* **WHAT THE EXERCISE ASKS**
With both ends included, repeat exactly the lines of the entries below from the one containing "age group. Considering" down to the one containing "age group 40-44", and no others.

Collected data:
▼
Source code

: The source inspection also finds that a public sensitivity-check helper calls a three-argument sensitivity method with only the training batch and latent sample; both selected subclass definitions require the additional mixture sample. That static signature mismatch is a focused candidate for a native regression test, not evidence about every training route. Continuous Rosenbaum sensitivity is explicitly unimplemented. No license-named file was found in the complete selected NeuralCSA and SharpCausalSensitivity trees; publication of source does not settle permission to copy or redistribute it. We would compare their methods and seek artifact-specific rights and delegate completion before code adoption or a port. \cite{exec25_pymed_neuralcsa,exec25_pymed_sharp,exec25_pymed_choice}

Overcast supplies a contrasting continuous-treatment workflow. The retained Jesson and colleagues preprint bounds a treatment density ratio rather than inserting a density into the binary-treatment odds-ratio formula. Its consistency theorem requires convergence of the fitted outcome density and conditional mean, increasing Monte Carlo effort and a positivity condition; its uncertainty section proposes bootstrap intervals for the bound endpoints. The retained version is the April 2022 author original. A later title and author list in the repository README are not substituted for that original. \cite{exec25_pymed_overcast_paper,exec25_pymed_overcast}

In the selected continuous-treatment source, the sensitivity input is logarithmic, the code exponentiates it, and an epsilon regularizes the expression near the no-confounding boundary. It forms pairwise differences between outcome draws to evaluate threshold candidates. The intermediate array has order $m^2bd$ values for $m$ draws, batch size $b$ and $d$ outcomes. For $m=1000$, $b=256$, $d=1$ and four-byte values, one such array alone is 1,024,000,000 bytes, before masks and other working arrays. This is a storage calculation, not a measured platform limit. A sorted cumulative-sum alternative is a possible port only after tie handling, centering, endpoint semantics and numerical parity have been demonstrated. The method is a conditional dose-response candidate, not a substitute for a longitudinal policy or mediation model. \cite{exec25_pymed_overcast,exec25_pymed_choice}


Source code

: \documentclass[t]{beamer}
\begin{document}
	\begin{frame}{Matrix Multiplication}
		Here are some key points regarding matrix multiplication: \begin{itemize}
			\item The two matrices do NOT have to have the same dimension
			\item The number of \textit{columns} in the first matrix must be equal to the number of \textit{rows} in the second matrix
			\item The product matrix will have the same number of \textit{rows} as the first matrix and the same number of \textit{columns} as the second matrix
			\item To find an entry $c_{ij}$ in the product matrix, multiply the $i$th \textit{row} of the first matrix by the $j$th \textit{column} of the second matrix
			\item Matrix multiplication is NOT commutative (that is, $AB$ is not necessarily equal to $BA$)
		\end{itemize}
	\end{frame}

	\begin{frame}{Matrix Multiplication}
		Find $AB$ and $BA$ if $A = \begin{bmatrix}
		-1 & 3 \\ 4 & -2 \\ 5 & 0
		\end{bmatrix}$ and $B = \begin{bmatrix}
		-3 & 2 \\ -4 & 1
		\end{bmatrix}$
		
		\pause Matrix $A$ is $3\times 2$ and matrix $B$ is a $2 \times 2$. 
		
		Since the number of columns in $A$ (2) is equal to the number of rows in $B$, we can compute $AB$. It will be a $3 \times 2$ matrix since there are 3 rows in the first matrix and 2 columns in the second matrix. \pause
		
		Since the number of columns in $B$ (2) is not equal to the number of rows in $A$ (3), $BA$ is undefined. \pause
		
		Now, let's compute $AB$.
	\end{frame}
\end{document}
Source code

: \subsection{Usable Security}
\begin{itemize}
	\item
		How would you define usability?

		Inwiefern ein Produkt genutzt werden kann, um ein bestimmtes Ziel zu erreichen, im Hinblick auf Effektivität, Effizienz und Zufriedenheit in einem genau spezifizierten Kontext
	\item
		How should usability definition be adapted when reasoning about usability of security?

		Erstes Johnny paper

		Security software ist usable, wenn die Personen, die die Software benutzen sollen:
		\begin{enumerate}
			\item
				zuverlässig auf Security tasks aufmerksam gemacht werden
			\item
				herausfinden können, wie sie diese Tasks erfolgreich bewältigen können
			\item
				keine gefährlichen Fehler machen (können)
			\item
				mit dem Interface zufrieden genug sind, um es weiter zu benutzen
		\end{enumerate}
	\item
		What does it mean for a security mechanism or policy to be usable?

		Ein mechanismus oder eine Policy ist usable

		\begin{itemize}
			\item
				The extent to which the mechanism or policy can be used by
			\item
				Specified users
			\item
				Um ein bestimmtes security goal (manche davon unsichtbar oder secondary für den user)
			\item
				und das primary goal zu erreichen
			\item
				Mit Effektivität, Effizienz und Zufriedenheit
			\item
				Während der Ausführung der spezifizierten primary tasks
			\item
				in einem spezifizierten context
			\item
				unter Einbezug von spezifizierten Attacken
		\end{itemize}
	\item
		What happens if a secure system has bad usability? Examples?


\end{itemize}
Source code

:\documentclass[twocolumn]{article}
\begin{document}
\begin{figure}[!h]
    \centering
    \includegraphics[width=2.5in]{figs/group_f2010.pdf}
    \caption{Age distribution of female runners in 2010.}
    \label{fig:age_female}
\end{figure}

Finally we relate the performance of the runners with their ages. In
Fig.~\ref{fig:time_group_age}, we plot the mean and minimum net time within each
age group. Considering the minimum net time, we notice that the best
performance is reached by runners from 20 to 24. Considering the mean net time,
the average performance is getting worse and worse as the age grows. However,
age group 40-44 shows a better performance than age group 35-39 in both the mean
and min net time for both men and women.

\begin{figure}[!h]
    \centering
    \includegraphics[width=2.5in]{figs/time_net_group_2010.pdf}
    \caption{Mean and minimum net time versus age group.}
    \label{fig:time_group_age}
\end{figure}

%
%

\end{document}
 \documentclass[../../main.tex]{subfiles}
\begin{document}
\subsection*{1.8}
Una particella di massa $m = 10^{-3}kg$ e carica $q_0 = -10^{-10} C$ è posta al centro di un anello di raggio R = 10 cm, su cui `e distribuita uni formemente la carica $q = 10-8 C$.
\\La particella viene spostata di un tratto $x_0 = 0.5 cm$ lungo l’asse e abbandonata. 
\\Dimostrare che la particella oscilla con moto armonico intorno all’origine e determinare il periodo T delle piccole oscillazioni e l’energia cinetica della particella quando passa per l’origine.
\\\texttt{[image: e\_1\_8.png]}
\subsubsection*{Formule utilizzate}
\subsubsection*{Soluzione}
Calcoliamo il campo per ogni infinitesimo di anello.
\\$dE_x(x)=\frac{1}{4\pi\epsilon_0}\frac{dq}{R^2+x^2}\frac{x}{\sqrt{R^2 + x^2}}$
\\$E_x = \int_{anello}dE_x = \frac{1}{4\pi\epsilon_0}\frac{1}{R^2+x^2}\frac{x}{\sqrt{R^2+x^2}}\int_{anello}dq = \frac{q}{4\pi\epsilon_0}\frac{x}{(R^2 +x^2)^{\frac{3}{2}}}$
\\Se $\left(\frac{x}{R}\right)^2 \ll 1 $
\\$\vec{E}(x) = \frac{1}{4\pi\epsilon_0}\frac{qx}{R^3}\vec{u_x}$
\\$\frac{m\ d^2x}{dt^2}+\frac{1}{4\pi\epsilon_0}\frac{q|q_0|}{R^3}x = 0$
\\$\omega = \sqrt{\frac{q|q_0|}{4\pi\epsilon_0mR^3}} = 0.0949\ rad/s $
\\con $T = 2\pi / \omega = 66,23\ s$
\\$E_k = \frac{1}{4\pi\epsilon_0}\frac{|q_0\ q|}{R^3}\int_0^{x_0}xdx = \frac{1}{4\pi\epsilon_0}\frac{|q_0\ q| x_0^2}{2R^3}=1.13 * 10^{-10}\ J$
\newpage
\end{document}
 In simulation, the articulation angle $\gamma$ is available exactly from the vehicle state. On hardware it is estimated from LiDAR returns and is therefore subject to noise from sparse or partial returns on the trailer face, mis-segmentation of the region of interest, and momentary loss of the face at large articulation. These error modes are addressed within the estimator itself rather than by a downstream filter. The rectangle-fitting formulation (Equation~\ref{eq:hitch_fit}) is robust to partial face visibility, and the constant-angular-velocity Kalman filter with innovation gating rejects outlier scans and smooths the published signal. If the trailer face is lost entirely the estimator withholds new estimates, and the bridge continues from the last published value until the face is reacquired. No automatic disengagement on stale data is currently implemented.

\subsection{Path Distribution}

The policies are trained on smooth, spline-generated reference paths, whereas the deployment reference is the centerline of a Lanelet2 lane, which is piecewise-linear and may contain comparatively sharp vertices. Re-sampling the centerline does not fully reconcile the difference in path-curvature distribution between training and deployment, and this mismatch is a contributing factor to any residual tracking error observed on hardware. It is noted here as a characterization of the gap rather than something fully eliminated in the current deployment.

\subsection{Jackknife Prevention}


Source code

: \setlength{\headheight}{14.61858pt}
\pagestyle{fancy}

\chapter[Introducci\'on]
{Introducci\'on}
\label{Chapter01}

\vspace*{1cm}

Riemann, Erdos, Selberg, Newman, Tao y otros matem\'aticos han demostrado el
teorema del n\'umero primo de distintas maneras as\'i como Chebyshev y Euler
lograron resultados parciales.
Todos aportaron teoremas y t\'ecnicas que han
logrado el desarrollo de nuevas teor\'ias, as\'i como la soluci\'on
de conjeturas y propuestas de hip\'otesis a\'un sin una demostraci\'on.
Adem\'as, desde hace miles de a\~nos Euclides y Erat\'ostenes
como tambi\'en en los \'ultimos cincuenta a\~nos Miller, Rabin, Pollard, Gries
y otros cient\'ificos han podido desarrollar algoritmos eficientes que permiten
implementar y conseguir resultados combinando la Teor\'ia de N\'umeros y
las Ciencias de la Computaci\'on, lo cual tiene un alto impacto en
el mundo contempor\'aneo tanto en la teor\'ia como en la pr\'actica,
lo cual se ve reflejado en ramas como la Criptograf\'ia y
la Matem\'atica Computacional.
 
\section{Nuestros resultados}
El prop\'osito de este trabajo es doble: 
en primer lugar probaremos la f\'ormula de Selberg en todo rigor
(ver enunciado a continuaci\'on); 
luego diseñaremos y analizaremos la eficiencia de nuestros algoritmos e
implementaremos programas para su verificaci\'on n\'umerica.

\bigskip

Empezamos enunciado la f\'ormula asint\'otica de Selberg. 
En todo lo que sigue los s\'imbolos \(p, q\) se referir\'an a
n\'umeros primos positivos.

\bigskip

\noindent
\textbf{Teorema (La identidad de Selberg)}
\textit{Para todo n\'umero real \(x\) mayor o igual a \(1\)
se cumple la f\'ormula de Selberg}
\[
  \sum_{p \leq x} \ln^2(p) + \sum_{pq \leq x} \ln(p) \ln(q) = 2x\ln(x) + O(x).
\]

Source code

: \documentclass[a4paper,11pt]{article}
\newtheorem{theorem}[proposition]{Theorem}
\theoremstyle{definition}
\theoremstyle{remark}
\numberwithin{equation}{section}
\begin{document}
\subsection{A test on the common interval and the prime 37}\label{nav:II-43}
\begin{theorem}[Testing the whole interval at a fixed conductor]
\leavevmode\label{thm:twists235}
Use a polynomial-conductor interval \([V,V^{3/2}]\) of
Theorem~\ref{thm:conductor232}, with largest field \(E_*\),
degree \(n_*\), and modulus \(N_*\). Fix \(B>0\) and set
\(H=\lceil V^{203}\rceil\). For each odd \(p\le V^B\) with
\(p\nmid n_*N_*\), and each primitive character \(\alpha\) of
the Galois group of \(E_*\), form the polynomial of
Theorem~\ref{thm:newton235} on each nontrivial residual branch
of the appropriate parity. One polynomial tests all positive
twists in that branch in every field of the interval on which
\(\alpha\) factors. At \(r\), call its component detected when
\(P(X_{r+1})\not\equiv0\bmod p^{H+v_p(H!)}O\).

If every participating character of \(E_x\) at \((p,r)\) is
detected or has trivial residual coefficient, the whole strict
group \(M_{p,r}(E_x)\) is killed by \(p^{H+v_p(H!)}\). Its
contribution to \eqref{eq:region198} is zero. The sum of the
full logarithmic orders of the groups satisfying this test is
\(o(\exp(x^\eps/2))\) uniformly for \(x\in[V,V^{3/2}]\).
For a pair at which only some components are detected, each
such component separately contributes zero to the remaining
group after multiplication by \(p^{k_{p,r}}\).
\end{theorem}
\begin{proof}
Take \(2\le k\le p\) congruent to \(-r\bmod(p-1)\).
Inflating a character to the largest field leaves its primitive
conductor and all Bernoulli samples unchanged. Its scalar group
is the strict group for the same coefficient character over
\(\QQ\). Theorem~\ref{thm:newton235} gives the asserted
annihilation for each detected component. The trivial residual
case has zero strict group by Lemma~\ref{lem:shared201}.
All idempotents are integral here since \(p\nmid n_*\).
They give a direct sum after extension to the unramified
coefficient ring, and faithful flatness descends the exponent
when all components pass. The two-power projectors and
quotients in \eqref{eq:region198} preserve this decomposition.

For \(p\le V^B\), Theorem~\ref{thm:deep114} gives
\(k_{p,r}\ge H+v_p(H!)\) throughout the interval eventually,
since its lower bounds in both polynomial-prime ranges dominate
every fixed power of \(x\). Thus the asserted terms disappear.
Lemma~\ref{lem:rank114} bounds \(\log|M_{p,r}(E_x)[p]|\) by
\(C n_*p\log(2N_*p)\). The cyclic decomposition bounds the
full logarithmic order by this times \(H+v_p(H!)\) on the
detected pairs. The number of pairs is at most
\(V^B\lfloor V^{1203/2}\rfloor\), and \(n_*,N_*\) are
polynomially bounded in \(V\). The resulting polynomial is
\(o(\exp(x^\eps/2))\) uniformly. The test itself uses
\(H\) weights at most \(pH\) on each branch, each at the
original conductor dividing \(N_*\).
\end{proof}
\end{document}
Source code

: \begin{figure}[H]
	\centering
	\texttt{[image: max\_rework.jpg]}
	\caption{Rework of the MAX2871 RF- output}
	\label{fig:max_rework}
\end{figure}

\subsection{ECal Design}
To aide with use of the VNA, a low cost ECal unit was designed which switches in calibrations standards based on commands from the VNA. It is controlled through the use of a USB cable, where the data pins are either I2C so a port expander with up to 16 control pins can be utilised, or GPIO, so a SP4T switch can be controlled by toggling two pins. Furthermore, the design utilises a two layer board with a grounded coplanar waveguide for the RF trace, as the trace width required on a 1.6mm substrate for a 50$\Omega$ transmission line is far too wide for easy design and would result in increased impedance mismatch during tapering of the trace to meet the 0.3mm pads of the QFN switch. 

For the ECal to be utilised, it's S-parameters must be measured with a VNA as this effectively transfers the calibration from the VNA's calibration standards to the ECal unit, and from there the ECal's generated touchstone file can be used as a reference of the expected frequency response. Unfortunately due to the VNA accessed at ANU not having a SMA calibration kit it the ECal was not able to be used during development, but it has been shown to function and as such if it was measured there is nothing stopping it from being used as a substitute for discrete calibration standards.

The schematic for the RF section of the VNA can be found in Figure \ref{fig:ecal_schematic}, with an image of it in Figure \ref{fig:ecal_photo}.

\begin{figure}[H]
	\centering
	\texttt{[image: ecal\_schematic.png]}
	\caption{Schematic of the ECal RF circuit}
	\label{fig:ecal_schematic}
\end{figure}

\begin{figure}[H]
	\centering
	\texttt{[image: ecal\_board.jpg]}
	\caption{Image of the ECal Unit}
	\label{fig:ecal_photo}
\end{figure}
▲
* **WRITTEN ANSWER**
age group. Considering the minimum net time, we notice that the best
performance is reached by runners from 20 to 24. Considering the mean net time,
the average performance is getting worse and worse as the age grows. However,
age group 40-44 shows a better performance than age group 35-39 in both the mean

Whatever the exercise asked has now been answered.